Task to complete: For the word "response", find each line in the entries where it occurs and copy that line.

Record extracts:
§ §

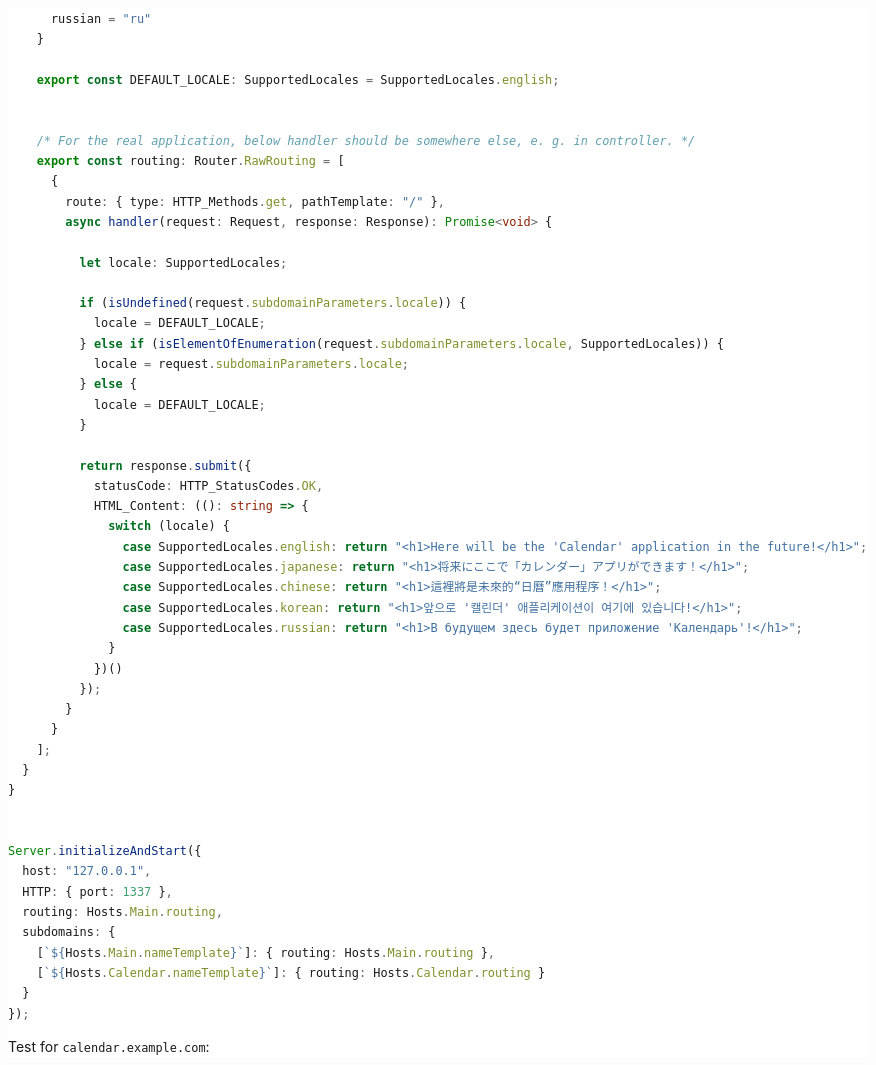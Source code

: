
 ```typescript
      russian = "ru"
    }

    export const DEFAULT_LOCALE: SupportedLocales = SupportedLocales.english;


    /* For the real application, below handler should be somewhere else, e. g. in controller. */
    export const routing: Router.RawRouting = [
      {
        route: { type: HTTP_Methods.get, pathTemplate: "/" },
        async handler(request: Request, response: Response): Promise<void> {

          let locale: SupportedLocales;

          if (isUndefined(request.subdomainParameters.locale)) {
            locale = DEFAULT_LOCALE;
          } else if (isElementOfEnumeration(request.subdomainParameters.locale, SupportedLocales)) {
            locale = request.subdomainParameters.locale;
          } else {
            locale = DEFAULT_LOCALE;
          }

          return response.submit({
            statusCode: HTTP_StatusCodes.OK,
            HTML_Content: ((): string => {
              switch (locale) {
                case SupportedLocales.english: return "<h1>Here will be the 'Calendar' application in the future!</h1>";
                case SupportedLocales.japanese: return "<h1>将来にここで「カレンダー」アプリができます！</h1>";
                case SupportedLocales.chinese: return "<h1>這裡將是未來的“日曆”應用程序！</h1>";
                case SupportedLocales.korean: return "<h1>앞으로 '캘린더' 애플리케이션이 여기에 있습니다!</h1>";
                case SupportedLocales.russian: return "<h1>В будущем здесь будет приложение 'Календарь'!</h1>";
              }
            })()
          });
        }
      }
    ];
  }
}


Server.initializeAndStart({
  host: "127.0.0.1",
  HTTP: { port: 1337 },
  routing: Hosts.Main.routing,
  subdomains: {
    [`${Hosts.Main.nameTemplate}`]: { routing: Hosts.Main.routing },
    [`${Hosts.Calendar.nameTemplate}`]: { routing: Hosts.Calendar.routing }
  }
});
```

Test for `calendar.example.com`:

§ §

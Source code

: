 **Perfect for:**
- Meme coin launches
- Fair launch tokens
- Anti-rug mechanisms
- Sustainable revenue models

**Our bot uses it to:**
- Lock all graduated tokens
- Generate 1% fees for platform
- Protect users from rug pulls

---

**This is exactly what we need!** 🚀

§ §

Output:
        async handler(request: Request, response: Response): Promise<void> {
          return response.submit({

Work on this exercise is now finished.